Among the entries below, how many lines include the word "tables"? Reply with only the number.
=== Available data ===
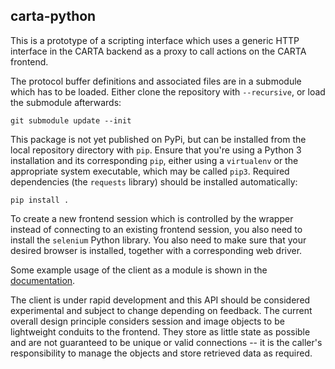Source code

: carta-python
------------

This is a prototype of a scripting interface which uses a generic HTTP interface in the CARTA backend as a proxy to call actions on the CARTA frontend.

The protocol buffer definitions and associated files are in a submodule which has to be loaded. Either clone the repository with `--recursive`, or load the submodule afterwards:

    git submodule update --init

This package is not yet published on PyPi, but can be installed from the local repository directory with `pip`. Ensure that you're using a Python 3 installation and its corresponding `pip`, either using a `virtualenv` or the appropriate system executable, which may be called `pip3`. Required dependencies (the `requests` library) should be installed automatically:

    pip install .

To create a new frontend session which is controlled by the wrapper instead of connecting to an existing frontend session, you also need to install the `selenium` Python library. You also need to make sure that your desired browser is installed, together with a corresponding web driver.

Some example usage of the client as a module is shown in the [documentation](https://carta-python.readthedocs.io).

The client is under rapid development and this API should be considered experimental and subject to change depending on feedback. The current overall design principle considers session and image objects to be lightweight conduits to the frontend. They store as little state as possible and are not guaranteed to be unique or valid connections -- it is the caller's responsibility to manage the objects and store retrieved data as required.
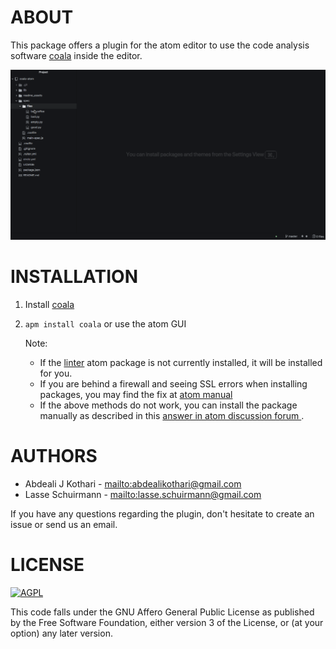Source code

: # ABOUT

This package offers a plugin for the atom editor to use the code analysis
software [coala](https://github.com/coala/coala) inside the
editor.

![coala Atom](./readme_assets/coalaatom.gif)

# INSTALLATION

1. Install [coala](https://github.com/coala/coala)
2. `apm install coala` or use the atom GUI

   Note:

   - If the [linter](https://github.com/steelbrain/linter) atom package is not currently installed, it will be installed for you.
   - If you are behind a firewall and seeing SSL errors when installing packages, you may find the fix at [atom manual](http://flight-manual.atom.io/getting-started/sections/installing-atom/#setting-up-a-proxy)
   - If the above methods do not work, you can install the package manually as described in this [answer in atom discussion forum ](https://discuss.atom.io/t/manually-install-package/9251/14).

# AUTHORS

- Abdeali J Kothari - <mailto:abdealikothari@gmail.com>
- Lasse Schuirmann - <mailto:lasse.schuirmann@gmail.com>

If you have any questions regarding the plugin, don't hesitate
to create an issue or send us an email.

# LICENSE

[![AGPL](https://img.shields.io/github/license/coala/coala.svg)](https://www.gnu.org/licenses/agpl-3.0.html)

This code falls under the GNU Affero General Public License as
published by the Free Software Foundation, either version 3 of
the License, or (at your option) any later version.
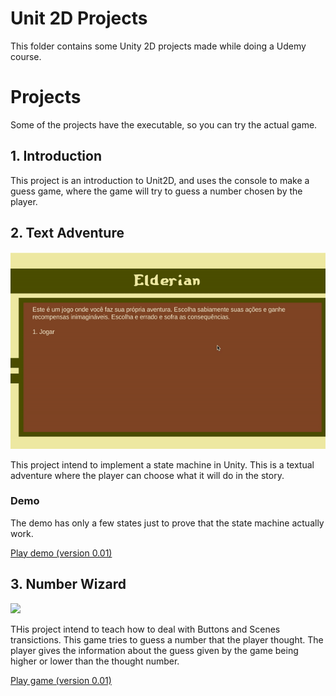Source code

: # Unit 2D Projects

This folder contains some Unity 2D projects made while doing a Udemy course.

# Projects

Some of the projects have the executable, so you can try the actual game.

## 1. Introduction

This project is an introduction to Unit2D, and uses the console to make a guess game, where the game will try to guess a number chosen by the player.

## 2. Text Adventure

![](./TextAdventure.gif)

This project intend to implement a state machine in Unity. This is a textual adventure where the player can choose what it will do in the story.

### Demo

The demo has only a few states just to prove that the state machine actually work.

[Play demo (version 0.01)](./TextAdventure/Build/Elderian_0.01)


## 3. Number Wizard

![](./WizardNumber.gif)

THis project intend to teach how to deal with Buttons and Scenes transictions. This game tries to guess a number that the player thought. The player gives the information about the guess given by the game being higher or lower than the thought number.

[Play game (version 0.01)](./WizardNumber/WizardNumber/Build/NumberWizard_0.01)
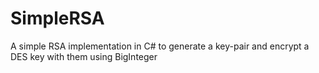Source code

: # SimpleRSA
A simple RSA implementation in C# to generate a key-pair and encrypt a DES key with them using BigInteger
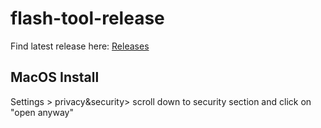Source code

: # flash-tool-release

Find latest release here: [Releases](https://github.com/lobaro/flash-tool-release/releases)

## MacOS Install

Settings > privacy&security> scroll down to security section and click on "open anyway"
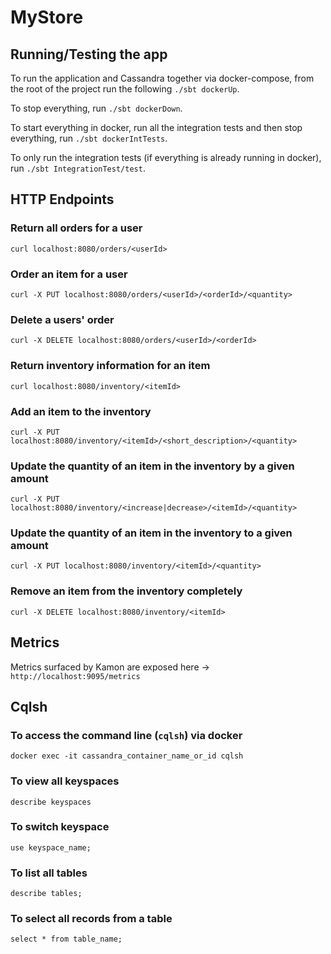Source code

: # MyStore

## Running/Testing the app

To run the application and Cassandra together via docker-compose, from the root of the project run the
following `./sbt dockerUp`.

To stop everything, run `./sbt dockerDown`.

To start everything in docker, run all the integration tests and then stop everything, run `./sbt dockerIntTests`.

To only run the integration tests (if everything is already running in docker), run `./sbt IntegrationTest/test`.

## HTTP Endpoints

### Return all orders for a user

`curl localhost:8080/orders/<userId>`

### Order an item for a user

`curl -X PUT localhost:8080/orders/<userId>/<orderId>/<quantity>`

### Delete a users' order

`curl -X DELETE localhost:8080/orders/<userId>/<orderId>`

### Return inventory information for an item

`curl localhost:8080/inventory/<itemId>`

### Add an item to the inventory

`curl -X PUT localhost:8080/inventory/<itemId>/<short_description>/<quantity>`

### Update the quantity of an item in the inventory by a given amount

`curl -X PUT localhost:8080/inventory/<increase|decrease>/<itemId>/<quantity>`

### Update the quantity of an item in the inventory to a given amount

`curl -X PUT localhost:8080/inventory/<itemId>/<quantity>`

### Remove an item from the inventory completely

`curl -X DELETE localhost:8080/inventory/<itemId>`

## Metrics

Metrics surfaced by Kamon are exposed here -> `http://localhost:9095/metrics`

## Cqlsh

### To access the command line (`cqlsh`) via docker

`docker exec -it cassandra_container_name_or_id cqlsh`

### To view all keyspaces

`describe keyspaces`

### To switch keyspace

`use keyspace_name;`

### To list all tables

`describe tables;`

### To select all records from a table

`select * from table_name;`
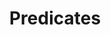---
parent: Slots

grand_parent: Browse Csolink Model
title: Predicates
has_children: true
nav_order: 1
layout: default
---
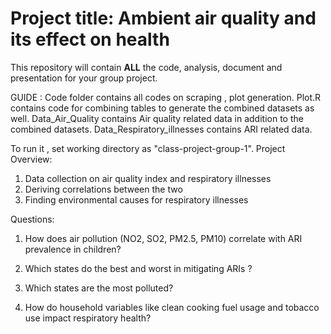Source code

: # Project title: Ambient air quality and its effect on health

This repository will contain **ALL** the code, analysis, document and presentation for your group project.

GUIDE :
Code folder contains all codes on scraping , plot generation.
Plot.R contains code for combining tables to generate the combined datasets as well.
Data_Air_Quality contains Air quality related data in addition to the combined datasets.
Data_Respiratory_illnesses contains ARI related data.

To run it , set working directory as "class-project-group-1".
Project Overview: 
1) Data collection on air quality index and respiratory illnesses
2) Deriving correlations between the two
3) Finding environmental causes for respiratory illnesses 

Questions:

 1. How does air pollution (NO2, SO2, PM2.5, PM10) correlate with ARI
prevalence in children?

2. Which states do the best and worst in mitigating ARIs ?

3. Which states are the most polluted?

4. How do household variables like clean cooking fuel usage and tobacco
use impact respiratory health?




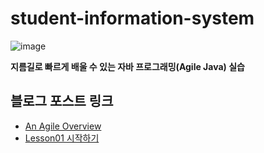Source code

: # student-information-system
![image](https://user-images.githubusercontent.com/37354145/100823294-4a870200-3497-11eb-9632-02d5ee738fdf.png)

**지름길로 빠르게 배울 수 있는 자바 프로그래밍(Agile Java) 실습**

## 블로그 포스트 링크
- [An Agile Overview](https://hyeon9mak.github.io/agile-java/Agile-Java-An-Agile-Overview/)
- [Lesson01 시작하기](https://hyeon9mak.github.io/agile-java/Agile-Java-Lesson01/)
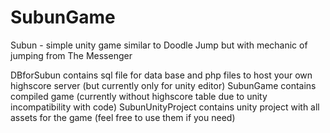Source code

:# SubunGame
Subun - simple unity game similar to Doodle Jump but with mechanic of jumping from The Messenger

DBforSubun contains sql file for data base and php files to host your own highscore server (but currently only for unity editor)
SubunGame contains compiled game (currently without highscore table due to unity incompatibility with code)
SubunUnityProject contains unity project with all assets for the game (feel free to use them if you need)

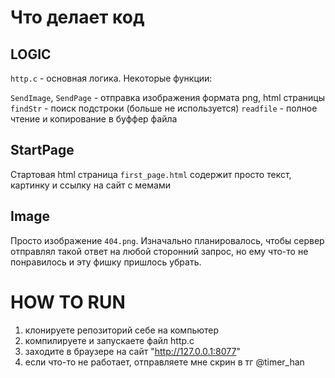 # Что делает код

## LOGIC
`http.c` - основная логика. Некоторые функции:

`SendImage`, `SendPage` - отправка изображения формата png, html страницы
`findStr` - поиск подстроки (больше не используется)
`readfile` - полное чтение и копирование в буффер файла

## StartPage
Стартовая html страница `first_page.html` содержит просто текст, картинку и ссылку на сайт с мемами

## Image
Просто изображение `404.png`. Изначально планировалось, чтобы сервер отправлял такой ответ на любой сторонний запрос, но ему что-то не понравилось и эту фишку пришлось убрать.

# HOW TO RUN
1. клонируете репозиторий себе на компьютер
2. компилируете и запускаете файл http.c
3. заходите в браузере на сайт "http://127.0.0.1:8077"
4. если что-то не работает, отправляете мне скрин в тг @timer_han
===
=== Available data ===
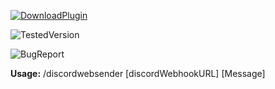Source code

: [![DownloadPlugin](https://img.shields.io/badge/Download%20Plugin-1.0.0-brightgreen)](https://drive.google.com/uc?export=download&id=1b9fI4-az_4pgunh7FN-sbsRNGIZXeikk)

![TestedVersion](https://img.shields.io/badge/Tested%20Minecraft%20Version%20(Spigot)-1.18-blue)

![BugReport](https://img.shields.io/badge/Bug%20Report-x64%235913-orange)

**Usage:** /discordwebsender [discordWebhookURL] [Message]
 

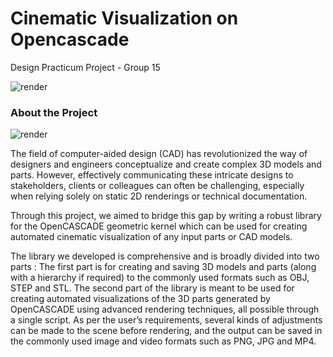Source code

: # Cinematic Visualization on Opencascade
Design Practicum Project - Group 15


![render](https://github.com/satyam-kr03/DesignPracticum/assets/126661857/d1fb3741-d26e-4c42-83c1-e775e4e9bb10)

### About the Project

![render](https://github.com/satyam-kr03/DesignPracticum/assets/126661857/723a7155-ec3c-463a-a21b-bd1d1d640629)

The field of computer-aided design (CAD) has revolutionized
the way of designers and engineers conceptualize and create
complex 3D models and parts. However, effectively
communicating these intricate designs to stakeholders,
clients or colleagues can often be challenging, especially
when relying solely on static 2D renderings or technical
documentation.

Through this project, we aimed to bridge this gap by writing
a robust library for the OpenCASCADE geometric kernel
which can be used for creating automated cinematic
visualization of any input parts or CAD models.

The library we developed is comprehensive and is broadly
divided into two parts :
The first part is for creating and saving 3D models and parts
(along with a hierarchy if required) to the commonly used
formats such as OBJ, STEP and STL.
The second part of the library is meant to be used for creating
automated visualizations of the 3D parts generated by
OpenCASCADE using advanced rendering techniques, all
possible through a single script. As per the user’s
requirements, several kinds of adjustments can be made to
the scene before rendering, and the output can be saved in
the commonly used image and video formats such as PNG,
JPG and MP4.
===
Response area ▸ 3